Each record below should be repeated precisely as written.
[Opening Data section]
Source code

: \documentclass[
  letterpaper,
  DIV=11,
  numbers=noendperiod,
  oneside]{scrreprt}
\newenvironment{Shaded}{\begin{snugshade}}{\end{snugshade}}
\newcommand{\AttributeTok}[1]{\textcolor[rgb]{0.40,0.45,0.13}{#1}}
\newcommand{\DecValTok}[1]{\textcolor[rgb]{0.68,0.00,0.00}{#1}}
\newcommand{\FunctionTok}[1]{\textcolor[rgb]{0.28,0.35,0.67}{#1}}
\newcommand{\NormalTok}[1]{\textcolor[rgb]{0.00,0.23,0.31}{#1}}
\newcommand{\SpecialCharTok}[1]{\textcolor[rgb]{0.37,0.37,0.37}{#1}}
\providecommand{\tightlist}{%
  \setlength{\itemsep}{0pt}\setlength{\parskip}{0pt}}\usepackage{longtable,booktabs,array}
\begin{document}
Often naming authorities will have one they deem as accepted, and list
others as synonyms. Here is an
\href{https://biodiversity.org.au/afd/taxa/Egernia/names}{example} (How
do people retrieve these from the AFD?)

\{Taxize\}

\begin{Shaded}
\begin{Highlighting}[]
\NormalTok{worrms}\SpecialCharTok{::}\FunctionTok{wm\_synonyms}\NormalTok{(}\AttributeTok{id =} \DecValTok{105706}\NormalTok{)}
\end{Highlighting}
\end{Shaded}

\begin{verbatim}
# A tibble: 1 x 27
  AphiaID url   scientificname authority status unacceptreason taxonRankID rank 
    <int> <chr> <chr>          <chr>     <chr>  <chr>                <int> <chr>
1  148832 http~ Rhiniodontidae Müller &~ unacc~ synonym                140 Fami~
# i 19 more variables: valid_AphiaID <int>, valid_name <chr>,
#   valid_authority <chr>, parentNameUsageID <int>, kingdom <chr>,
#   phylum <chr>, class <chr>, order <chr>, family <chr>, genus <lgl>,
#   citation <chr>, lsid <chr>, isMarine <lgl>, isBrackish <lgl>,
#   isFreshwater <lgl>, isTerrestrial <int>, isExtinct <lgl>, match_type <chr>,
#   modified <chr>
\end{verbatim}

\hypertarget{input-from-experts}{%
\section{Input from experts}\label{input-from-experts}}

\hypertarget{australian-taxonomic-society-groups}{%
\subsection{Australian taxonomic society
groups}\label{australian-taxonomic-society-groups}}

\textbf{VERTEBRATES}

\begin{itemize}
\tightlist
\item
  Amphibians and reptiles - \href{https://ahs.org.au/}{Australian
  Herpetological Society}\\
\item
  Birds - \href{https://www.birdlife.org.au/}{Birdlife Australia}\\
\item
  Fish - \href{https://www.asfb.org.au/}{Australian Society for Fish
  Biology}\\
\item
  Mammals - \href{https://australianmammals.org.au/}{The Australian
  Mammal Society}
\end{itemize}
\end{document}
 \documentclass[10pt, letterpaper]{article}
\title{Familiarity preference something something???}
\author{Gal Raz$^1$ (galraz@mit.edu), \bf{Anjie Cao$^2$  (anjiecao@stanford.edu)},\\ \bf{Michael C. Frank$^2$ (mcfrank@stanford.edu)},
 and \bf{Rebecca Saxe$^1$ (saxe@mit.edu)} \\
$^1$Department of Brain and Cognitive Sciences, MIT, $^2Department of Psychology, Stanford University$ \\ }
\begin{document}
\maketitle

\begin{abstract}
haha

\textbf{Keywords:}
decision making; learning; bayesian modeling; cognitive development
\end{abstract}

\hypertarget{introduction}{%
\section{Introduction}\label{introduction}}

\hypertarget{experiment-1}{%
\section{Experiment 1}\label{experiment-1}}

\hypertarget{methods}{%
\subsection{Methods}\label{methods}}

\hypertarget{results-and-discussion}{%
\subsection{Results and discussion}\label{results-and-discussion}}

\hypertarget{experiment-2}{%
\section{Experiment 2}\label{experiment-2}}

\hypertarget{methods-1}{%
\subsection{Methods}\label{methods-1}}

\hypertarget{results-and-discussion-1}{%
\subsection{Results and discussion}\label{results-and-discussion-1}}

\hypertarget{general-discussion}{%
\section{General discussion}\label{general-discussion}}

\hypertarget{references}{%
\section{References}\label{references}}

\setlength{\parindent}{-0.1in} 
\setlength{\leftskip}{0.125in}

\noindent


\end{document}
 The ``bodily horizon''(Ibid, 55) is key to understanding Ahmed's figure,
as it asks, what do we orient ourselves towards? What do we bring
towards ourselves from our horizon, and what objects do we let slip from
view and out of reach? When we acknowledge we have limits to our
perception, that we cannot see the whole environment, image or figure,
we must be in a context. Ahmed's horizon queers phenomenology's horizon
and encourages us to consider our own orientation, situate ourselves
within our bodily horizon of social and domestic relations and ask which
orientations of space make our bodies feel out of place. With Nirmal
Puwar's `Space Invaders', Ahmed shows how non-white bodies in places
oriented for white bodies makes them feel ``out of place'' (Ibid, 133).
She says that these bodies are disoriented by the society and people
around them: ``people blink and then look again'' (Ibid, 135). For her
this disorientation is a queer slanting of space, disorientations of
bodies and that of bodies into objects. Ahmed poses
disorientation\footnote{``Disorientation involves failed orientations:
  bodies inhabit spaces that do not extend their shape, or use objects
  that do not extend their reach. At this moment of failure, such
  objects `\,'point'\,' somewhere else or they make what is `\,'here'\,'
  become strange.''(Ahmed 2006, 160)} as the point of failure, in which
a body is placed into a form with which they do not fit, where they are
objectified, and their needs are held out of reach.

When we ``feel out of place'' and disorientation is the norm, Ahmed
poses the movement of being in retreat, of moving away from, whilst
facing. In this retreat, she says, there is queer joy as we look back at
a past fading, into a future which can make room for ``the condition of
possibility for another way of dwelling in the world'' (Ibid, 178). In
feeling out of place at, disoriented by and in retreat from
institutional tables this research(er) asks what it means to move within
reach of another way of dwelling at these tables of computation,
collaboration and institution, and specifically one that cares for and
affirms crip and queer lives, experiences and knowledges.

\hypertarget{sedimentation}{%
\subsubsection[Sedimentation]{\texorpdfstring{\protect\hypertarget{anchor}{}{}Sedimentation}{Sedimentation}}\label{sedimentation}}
[Closing Data section]
• [Answer box]:
Source code

: \documentclass[
  letterpaper,
  DIV=11,
  numbers=noendperiod,
  oneside]{scrreprt}
\newenvironment{Shaded}{\begin{snugshade}}{\end{snugshade}}
\newcommand{\AttributeTok}[1]{\textcolor[rgb]{0.40,0.45,0.13}{#1}}
\newcommand{\DecValTok}[1]{\textcolor[rgb]{0.68,0.00,0.00}{#1}}
\newcommand{\FunctionTok}[1]{\textcolor[rgb]{0.28,0.35,0.67}{#1}}
\newcommand{\NormalTok}[1]{\textcolor[rgb]{0.00,0.23,0.31}{#1}}
\newcommand{\SpecialCharTok}[1]{\textcolor[rgb]{0.37,0.37,0.37}{#1}}
\providecommand{\tightlist}{%
  \setlength{\itemsep}{0pt}\setlength{\parskip}{0pt}}\usepackage{longtable,booktabs,array}
\begin{document}
Often naming authorities will have one they deem as accepted, and list
others as synonyms. Here is an
\href{https://biodiversity.org.au/afd/taxa/Egernia/names}{example} (How
do people retrieve these from the AFD?)

\{Taxize\}

\begin{Shaded}
\begin{Highlighting}[]
\NormalTok{worrms}\SpecialCharTok{::}\FunctionTok{wm\_synonyms}\NormalTok{(}\AttributeTok{id =} \DecValTok{105706}\NormalTok{)}
\end{Highlighting}
\end{Shaded}

\begin{verbatim}
# A tibble: 1 x 27
  AphiaID url   scientificname authority status unacceptreason taxonRankID rank 
    <int> <chr> <chr>          <chr>     <chr>  <chr>                <int> <chr>
1  148832 http~ Rhiniodontidae Müller &~ unacc~ synonym                140 Fami~
# i 19 more variables: valid_AphiaID <int>, valid_name <chr>,
#   valid_authority <chr>, parentNameUsageID <int>, kingdom <chr>,
#   phylum <chr>, class <chr>, order <chr>, family <chr>, genus <lgl>,
#   citation <chr>, lsid <chr>, isMarine <lgl>, isBrackish <lgl>,
#   isFreshwater <lgl>, isTerrestrial <int>, isExtinct <lgl>, match_type <chr>,
#   modified <chr>
\end{verbatim}

\hypertarget{input-from-experts}{%
\section{Input from experts}\label{input-from-experts}}

\hypertarget{australian-taxonomic-society-groups}{%
\subsection{Australian taxonomic society
groups}\label{australian-taxonomic-society-groups}}

\textbf{VERTEBRATES}

\begin{itemize}
\tightlist
\item
  Amphibians and reptiles - \href{https://ahs.org.au/}{Australian
  Herpetological Society}\\
\item
  Birds - \href{https://www.birdlife.org.au/}{Birdlife Australia}\\
\item
  Fish - \href{https://www.asfb.org.au/}{Australian Society for Fish
  Biology}\\
\item
  Mammals - \href{https://australianmammals.org.au/}{The Australian
  Mammal Society}
\end{itemize}
\end{document}
 \documentclass[10pt, letterpaper]{article}
\title{Familiarity preference something something???}
\author{Gal Raz$^1$ (galraz@mit.edu), \bf{Anjie Cao$^2$  (anjiecao@stanford.edu)},\\ \bf{Michael C. Frank$^2$ (mcfrank@stanford.edu)},
 and \bf{Rebecca Saxe$^1$ (saxe@mit.edu)} \\
$^1$Department of Brain and Cognitive Sciences, MIT, $^2Department of Psychology, Stanford University$ \\ }
\begin{document}
\maketitle

\begin{abstract}
haha

\textbf{Keywords:}
decision making; learning; bayesian modeling; cognitive development
\end{abstract}

\hypertarget{introduction}{%
\section{Introduction}\label{introduction}}

\hypertarget{experiment-1}{%
\section{Experiment 1}\label{experiment-1}}

\hypertarget{methods}{%
\subsection{Methods}\label{methods}}

\hypertarget{results-and-discussion}{%
\subsection{Results and discussion}\label{results-and-discussion}}

\hypertarget{experiment-2}{%
\section{Experiment 2}\label{experiment-2}}

\hypertarget{methods-1}{%
\subsection{Methods}\label{methods-1}}

\hypertarget{results-and-discussion-1}{%
\subsection{Results and discussion}\label{results-and-discussion-1}}

\hypertarget{general-discussion}{%
\section{General discussion}\label{general-discussion}}

\hypertarget{references}{%
\section{References}\label{references}}

\setlength{\parindent}{-0.1in} 
\setlength{\leftskip}{0.125in}

\noindent


\end{document}
 The ``bodily horizon''(Ibid, 55) is key to understanding Ahmed's figure,
as it asks, what do we orient ourselves towards? What do we bring
towards ourselves from our horizon, and what objects do we let slip from
view and out of reach? When we acknowledge we have limits to our
perception, that we cannot see the whole environment, image or figure,
we must be in a context. Ahmed's horizon queers phenomenology's horizon
and encourages us to consider our own orientation, situate ourselves
within our bodily horizon of social and domestic relations and ask which
orientations of space make our bodies feel out of place. With Nirmal
Puwar's `Space Invaders', Ahmed shows how non-white bodies in places
oriented for white bodies makes them feel ``out of place'' (Ibid, 133).
She says that these bodies are disoriented by the society and people
around them: ``people blink and then look again'' (Ibid, 135). For her
this disorientation is a queer slanting of space, disorientations of
bodies and that of bodies into objects. Ahmed poses
disorientation\footnote{``Disorientation involves failed orientations:
  bodies inhabit spaces that do not extend their shape, or use objects
  that do not extend their reach. At this moment of failure, such
  objects `\,'point'\,' somewhere else or they make what is `\,'here'\,'
  become strange.''(Ahmed 2006, 160)} as the point of failure, in which
a body is placed into a form with which they do not fit, where they are
objectified, and their needs are held out of reach.

When we ``feel out of place'' and disorientation is the norm, Ahmed
poses the movement of being in retreat, of moving away from, whilst
facing. In this retreat, she says, there is queer joy as we look back at
a past fading, into a future which can make room for ``the condition of
possibility for another way of dwelling in the world'' (Ibid, 178). In
feeling out of place at, disoriented by and in retreat from
institutional tables this research(er) asks what it means to move within
reach of another way of dwelling at these tables of computation,
collaboration and institution, and specifically one that cares for and
affirms crip and queer lives, experiences and knowledges.

\hypertarget{sedimentation}{%
\subsubsection[Sedimentation]{\texorpdfstring{\protect\hypertarget{anchor}{}{}Sedimentation}{Sedimentation}}\label{sedimentation}}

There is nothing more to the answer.